▸ Data provided:
*** Begin section ***
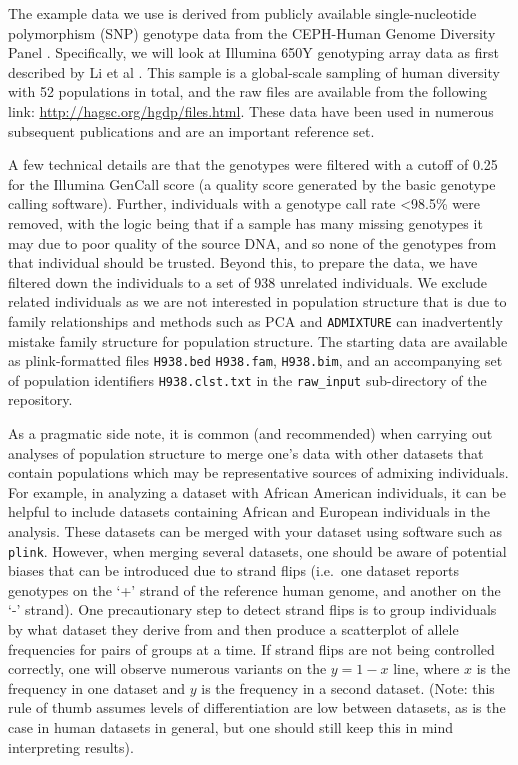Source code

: \documentclass[smallextended]{svmult}       %
\begin{document}
The example data we use is derived from publicly available
single-nucleotide polymorphism (SNP) genotype data from the CEPH-Human
Genome Diversity Panel \cite{Cann02}. Specifically, we will look at
Illumina 650Y genotyping array data as first described by Li et al \cite{Li08}.
This sample is a global-scale sampling of human diversity
with 52 populations in total, and the raw files are available from the
following link: \url{http://hagsc.org/hgdp/files.html}. These data have
been used in numerous subsequent publications and are an important
reference set.

A few technical details are that the genotypes were filtered with a
cutoff of 0.25 for the Illumina GenCall score \cite{GenCall} (a quality
score generated by the basic genotype calling software). Further,
individuals with a genotype call rate \textless{}98.5\% were removed,
with the logic being that if a sample has many missing genotypes it may
due to poor quality of the source DNA, and so none of the genotypes from
that individual should be trusted. Beyond this, to prepare the data, we
have filtered down the individuals to a set of 938 unrelated
individuals. We exclude related individuals as we are not interested in
population structure that is due to family relationships and methods
such as PCA and \texttt{ADMIXTURE} can inadvertently mistake family
structure for population structure. The starting data are available as
plink-formatted files \texttt{H938.bed} \texttt{H938.fam},
\texttt{H938.bim}, and an accompanying set of population identifiers
\texttt{H938.clst.txt} in the \texttt{raw\_input} sub-directory of the
repository.

As a pragmatic side note, it is common (and recommended) when carrying
out analyses of population structure to merge one's data with other
datasets that contain populations which may be representative sources of
admixing individuals. For example, in analyzing a dataset with African
American individuals, it can be helpful to include datasets containing
African and European individuals in the analysis. These datasets can be
merged with your dataset using software such as \texttt{plink}. However,
when merging several datasets, one should be aware of potential biases
that can be introduced due to strand flips (i.e.~one dataset reports
genotypes on the `+' strand of the reference human genome, and another
on the `-' strand). One precautionary step to detect strand flips is to
group individuals by what dataset they derive from and then produce a
scatterplot of allele frequencies for pairs of groups at a time. If
strand flips are not being controlled correctly, one will observe
numerous variants on the \(y=1-x\) line, where \(x\) is the frequency in
one dataset and \(y\) is the frequency in a second dataset. (Note: this
rule of thumb assumes levels of differentiation are low between
datasets, as is the case in human datasets in general, but one should
still keep this in mind interpreting results).
\end{document}
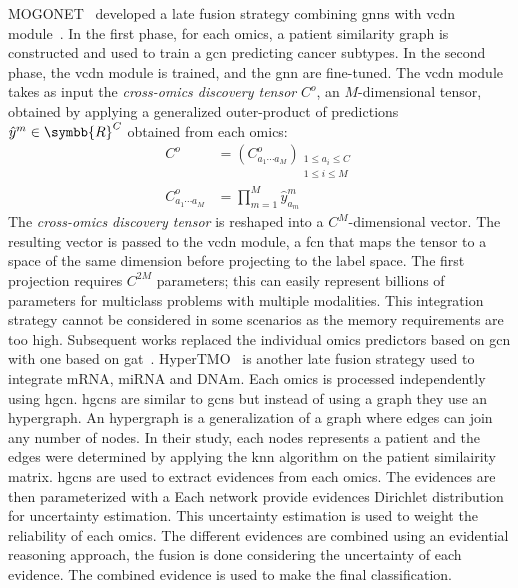 \documentclass[../main.tex]{subfiles}
\begin{document}
		MOGONET~\cite{MOGONET} developed a late fusion strategy combining \glspl{gnn} with \gls{vcdn} module~\cite{VCDN}.
		In the first phase, for each omics, a patient similarity graph is constructed and used to train a \gls{gcn} predicting cancer subtypes.
		In the second phase, the \gls{vcdn} module is trained, and the \gls{gnn} are fine-tuned.
		The \gls{vcdn} module takes as input the \emph{cross-omics discovery tensor} \(C^{o}\), an \(M\)-dimensional tensor, obtained by applying a generalized outer-product of predictions \(\hat{y}^{m} \in \symbb{R}^{C}\) obtained from each omics:
		\begin{align}
			C^{o}                     & = {\left(C^{o}_{a_{1}\cdots a_{M}}\right)}_{\substack{1 \leq a_{i} \leq C \\ 1 \leq i \leq M}} \\
			C^{o}_{a_{1}\cdots a_{M}} & = \prod_{m=1}^{M}\hat{y}_{a_{m}}^{m}
		\end{align}
		The \emph{cross-omics discovery tensor} is reshaped into a \(C^{M}\)-dimensional vector.
		The resulting vector is passed to the \gls{vcdn} module, a \gls{fcn} that maps the tensor to a space of the same dimension before projecting to the label space.
		The first projection requires \(C^{2M}\) parameters; this can easily represent billions of parameters for multiclass problems with multiple modalities.
		This integration strategy cannot be considered in some scenarios as the memory requirements are too high.
		Subsequent works replaced the individual omics predictors based on \gls{gcn} with one based on \gls{gat}~\cite{MODILM,Leng2022}.
		HyperTMO~\cite{Wang2024} is another late fusion strategy used to integrate mRNA, miRNA and DNAm.
		Each omics is processed independently using \gls{hgcn}.
		\Glspl{hgcn} are similar to \glspl{gcn} but instead of using a graph they use an hypergraph.
		An hypergraph is a generalization of a graph where edges can join any number of nodes.
		In their study, each nodes represents a patient and the edges were determined by applying the \gls{knn} algorithm on the patient similairity matrix.
		\Glspl{hgcn} are used to extract evidences from each omics.
		The evidences are then parameterized with a
		Each network provide evidences Dirichlet distribution for uncertainty estimation.
		This uncertainty estimation is used to weight the reliability of each omics.
		The different evidences are combined using an evidential reasoning approach, the fusion is done considering the uncertainty of each evidence.
		The combined evidence is used to make the final classification.
\end{document}
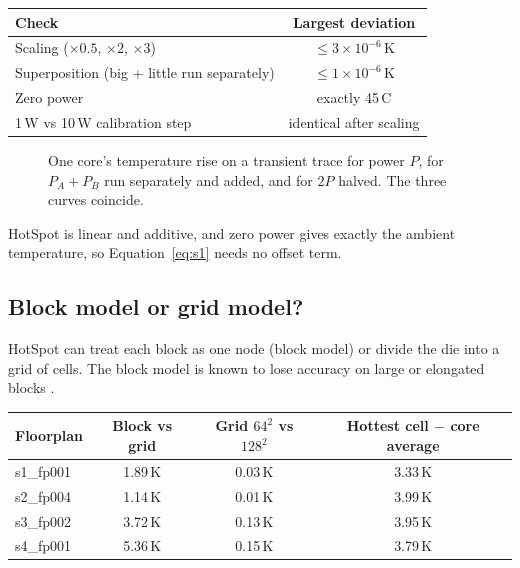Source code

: \documentclass[11pt,a4paper]{article}
\newcommand{\degC}{\,\textdegree C}
\begin{document}
\begin{center}
\small
\begin{tabular}{@{}l c@{}}
\toprule
Check & Largest deviation \\
\midrule
Scaling ($\times 0.5$, $\times 2$, $\times 3$) & $\le 3\times10^{-6}$\,K \\
Superposition (big + little run separately) & $\le 1\times10^{-6}$\,K \\
Zero power & exactly 45\degC \\
1\,W vs 10\,W calibration step & identical after scaling \\
\bottomrule
\end{tabular}
\end{center}

\begin{figure}[H]
  \centering
  \caption{One core's temperature rise on a transient trace for power $P$, for $P_A + P_B$ run
  separately and added, and for $2P$ halved. The three curves coincide.}
\end{figure}

HotSpot is linear and additive, and zero power gives exactly the ambient temperature, so Equation~\eqref{eq:s1} needs no offset term.

\subsection{Block model or grid model?}\label{sec:blockgrid}
HotSpot can treat each block as one node (block model) or divide the die into a grid of cells.
The block model is known to lose accuracy on large or elongated blocks \cite{huang07}.

\begin{center}
\small
\begin{tabular}{@{}l c c c@{}}
\toprule
Floorplan & Block vs grid & Grid $64^2$ vs $128^2$ & Hottest cell $-$ core average \\
\midrule
s1\_fp001 & 1.89\,K & 0.03\,K & 3.33\,K \\
s2\_fp004 & 1.14\,K & 0.01\,K & 3.99\,K \\
s3\_fp002 & 3.72\,K & 0.13\,K & 3.95\,K \\
s4\_fp001 & 5.36\,K & 0.15\,K & 3.79\,K \\
\bottomrule
\end{tabular}
\end{center}
\end{document}
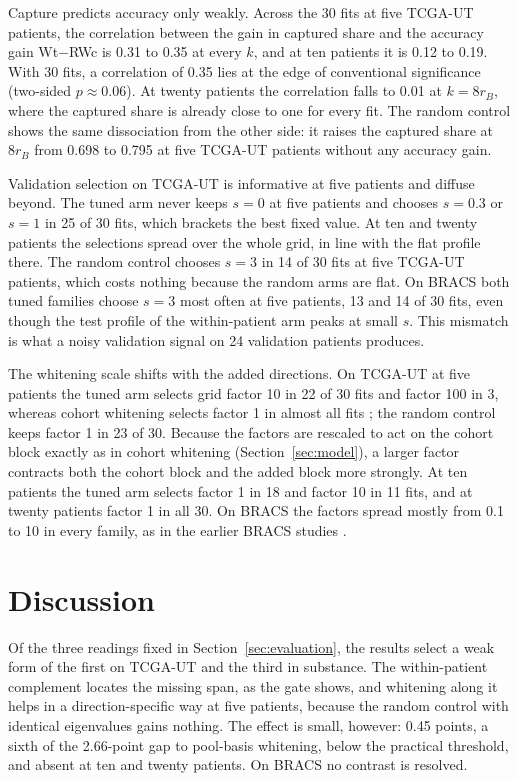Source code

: \noindent Capture predicts accuracy only weakly. Across the 30 fits at five TCGA-UT patients, the correlation between the gain in captured share and the accuracy gain Wt$-$RWc is 0.31 to 0.35 at every $k$, and at ten patients it is 0.12 to 0.19. With 30 fits, a correlation of 0.35 lies at the edge of conventional significance (two-sided $p\approx0.06$). At twenty patients the correlation falls to 0.01 at $k=8r_B$, where the captured share is already close to one for every fit. The random control shows the same dissociation from the other side: it raises the captured share at $8r_B$ from 0.698 to 0.795 at five TCGA-UT patients without any accuracy gain.

Validation selection on TCGA-UT is informative at five patients and diffuse beyond. The tuned arm never keeps $s=0$ at five patients and chooses $s=0.3$ or $s=1$ in 25 of 30 fits, which brackets the best fixed value. At ten and twenty patients the selections spread over the whole grid, in line with the flat profile there. The random control chooses $s=3$ in 14 of 30 fits at five TCGA-UT patients, which costs nothing because the random arms are flat. On BRACS both tuned families choose $s=3$ most often at five patients, 13 and 14 of 30 fits, even though the test profile of the within-patient arm peaks at small $s$. This mismatch is what a noisy validation signal on 24 validation patients produces.

The whitening scale shifts with the added directions. On TCGA-UT at five patients the tuned arm selects grid factor 10 in 22 of 30 fits and factor 100 in 3, whereas cohort whitening selects factor 1 in almost all fits \citep{queisler2026patientDirections}; the random control keeps factor 1 in 23 of 30. Because the factors are rescaled to act on the cohort block exactly as in cohort whitening (Section~\ref{sec:model}), a larger factor contracts both the cohort block and the added block more strongly. At ten patients the tuned arm selects factor 1 in 18 and factor 10 in 11 fits, and at twenty patients factor 1 in all 30. On BRACS the factors spread mostly from 0.1 to 10 in every family, as in the earlier BRACS studies \citep{queisler2026bracsMechanism}.

\section{Discussion}
\label{sec:discussion}
Of the three readings fixed in Section~\ref{sec:evaluation}, the results select a weak form of the first on TCGA-UT and the third in substance. The within-patient complement locates the missing span, as the gate shows, and whitening along it helps in a direction-specific way at five patients, because the random control with identical eigenvalues gains nothing. The effect is small, however: 0.45 points, a sixth of the 2.66-point gap to pool-basis whitening, below the practical threshold, and absent at ten and twenty patients. On BRACS no contrast is resolved.

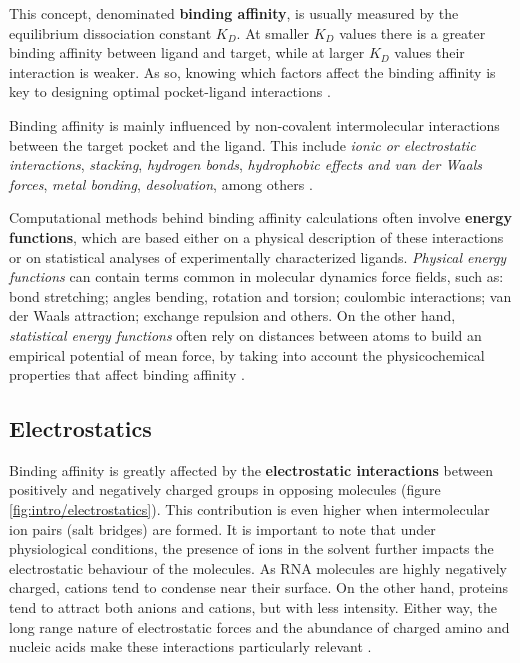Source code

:     This concept, denominated \textbf{binding affinity}, is usually measured by the equilibrium dissociation constant $K_D$. At smaller $K_D$ values there is a greater binding affinity between ligand and target, while at larger $K_D$ values their interaction is weaker. As so, knowing which factors affect the binding affinity is key to designing optimal pocket-ligand interactions \cite{binding_affinity_web}.

    Binding affinity is mainly influenced by non-covalent intermolecular interactions between the target pocket and the ligand. This include \textit{ionic or electrostatic interactions}, \textit{stacking}, \textit{hydrogen bonds}, \textit{hydrophobic effects and van der Waals forces}, \textit{metal bonding}, \textit{desolvation}, among others \cite{binding_affinity_2016, binding_affinity_web, electrostatics_2020, stacking_binding_2020, stacking_trp_2022, hbonds_2023, hydrophobic_2017, hydrophobic_2022}.

    Computational methods behind binding affinity calculations often involve \textbf{energy functions}, which are based either on a physical description of these interactions or on statistical analyses of experimentally characterized ligands. \textit{Physical energy functions} can contain terms common in molecular dynamics force fields, such as: bond stretching; angles bending, rotation and torsion; coulombic interactions; van der Waals attraction; exchange repulsion and others. On the other hand, \textit{statistical energy functions} often rely on distances between atoms to build an empirical potential of mean force, by taking into account the physicochemical properties that affect binding affinity \cite{binding_affinity_2016}.

  \subsection{Electrostatics}
    Binding affinity is greatly affected by the \textbf{electrostatic interactions} between positively and negatively charged groups in opposing molecules (figure \ref{fig:intro/electrostatics}). This contribution is even higher when intermolecular ion pairs (salt bridges) are formed. It is important to note that under physiological conditions, the presence of ions in the solvent further impacts the electrostatic behaviour of the molecules. As RNA molecules are highly negatively charged, cations tend to condense near their surface. On the other hand, proteins tend to attract both anions and cations, but with less intensity. Either way, the long range nature of electrostatic forces and the abundance of charged amino and nucleic acids make these interactions particularly relevant \cite{electrostatics_2020, electrostatics_2019, apbs_2004}.

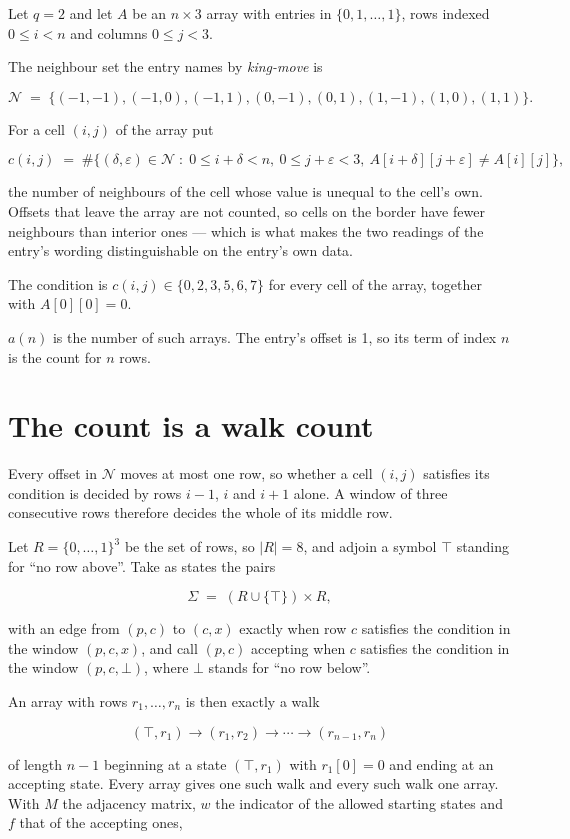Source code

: \documentclass[11pt]{article}
\theoremstyle{definition}
\begin{document}
Let $q = 2$ and let $A$ be an $n \times 3$ array with entries in $\{0,1,\dots,1\}$, rows indexed $0 \le i < n$ and columns $0 \le j < 3$.

The neighbour set the entry names by {\itshape king-move} is

\[\mathcal{N} \;=\; \{(-1,-1), (-1,0), (-1,1), (0,-1), (0,1), (1,-1), (1,0), (1,1)\}.\]

For a cell $(i,j)$ of the array put

\[c(i,j) \;=\; \#\bigl\{(\delta,\varepsilon)\in\mathcal{N} \;:\; 0\le i+\delta<n,\ 0\le j+\varepsilon<3,\ A[i+\delta][j+\varepsilon] \neq A[i][j]\bigr\},\]

the number of neighbours of the cell whose value is unequal to the cell's own. Offsets that leave the array are not counted, so cells on the border have fewer neighbours than interior ones --- which is what makes the two readings of the entry's wording distinguishable on the entry's own data.

The condition is $c(i,j) \in \{0, 2, 3, 5, 6, 7\}$ for every cell of the array, together with $A[0][0]=0$.

$a(n)$ is the number of such arrays. The entry's offset is 1, so its term of index $n$ is the count for $n$ rows.

\section{The count is a walk count}

Every offset in $\mathcal{N}$ moves at most one row, so whether a cell $(i,j)$ satisfies its condition is decided by rows $i-1$, $i$ and $i+1$ alone. A window of three consecutive rows therefore decides the whole of its middle row.

Let $R = \{0,\dots,1\}^{3}$ be the set of rows, so $|R| = 8$, and adjoin a symbol $\top$ standing for ``no row above''. Take as states the pairs

\[\Sigma \;=\; (R \cup \{\top\}) \times R,\]

with an edge from $(p,c)$ to $(c,x)$ exactly when row $c$ satisfies the condition in the window $(p,c,x)$, and call $(p,c)$ accepting when $c$ satisfies the condition in the window $(p,c,\bot)$, where $\bot$ stands for ``no row below''.

An array with rows $r_1,\dots,r_n$ is then exactly a walk

\[(\top,r_1) \to (r_1,r_2) \to \cdots \to (r_{n-1},r_n)\]

of length $n-1$ beginning at a state $(\top,r_1)$ with $r_1[0]=0$ and ending at an accepting state. Every array gives one such walk and every such walk one array. With $M$ the adjacency matrix, $w$ the indicator of the allowed starting states and $f$ that of the accepting ones,
\end{document}
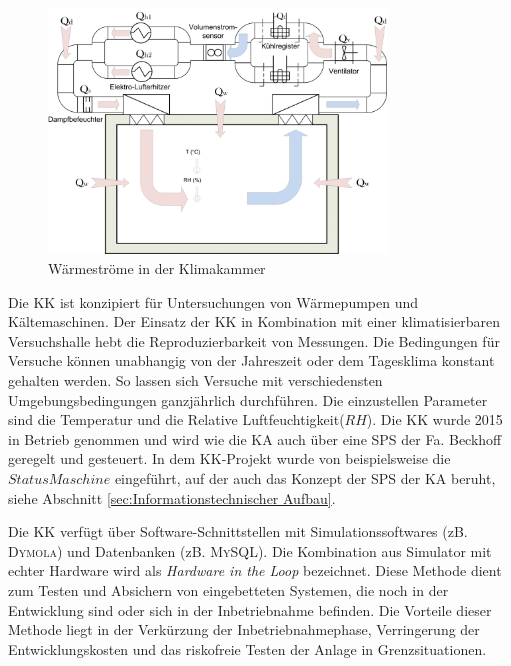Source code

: \begin{figure}[htb]
\centering		\includegraphics[width=0.80\textwidth]{Pictures/KK.png}
\caption{Wärmeströme in der Klimakammer \citep{Chen2013}}
\label{fig:KK}
\end{figure}

Die KK ist konzipiert für  Untersuchungen von Wärmepumpen und Kältemaschinen. Der Einsatz der KK in Kombination mit einer klimatisierbaren Versuchshalle hebt die Reproduzierbarkeit von Messungen. Die Bedingungen für Versuche können unabhangig von der Jahreszeit oder dem Tagesklima konstant gehalten werden. So lassen sich Versuche mit verschiedensten Umgebungsbedingungen ganzjährlich durchführen.  Die einzustellen Parameter sind die Temperatur und die Relative Luftfeuchtigkeit($RH$). Die KK wurde 2015 in Betrieb genommen und wird wie die KA auch über eine SPS der Fa. Beckhoff geregelt und gesteuert. In dem KK-Projekt wurde von \textsc{\citeauthor{Nuerenberg2015}} beispielsweise die $Status Maschine$ eingeführt, auf der auch das Konzept der SPS der KA beruht, siehe Abschnitt \ref{sec:Informationstechnischer Aufbau}. 

Die KK verfügt über Software-Schnittstellen  mit Simulationssoftwares (zB. \textsc{Dymola}) und Datenbanken (zB. \textsc{MySQL}). Die Kombination aus Simulator mit echter Hardware wird als \textit{Hardware in the Loop} bezeichnet. Diese Methode dient zum Testen und Absichern von eingebetteten Systemen, die noch in der Entwicklung sind oder sich in der Inbetriebnahme befinden. Die Vorteile dieser Methode liegt in der Verkürzung der Inbetriebnahmephase, Verringerung der Entwicklungskosten und das riskofreie Testen der Anlage in Grenzsituationen. \citep{OPALRTT2014}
*** End section ***
▸ Your task: All that is wanted is the lines above between the one containing "HotSpot can treat" and the one containing "any accuracy gain.", inclusive, restated word for word, with pictures omitted.

▸ Exercise result:
HotSpot can treat each block as one node (block model) or divide the die into a grid of cells.
The block model is known to lose accuracy on large or elongated blocks \cite{huang07}.

\begin{center}
\small
\begin{tabular}{@{}l c c c@{}}
\toprule
Floorplan & Block vs grid & Grid $64^2$ vs $128^2$ & Hottest cell $-$ core average \\
\midrule
s1\_fp001 & 1.89\,K & 0.03\,K & 3.33\,K \\
s2\_fp004 & 1.14\,K & 0.01\,K & 3.99\,K \\
s3\_fp002 & 3.72\,K & 0.13\,K & 3.95\,K \\
s4\_fp001 & 5.36\,K & 0.15\,K & 3.79\,K \\
\bottomrule
\end{tabular}
\end{center}
\end{document}
Source code

: \noindent Capture predicts accuracy only weakly. Across the 30 fits at five TCGA-UT patients, the correlation between the gain in captured share and the accuracy gain Wt$-$RWc is 0.31 to 0.35 at every $k$, and at ten patients it is 0.12 to 0.19. With 30 fits, a correlation of 0.35 lies at the edge of conventional significance (two-sided $p\approx0.06$). At twenty patients the correlation falls to 0.01 at $k=8r_B$, where the captured share is already close to one for every fit. The random control shows the same dissociation from the other side: it raises the captured share at $8r_B$ from 0.698 to 0.795 at five TCGA-UT patients without any accuracy gain.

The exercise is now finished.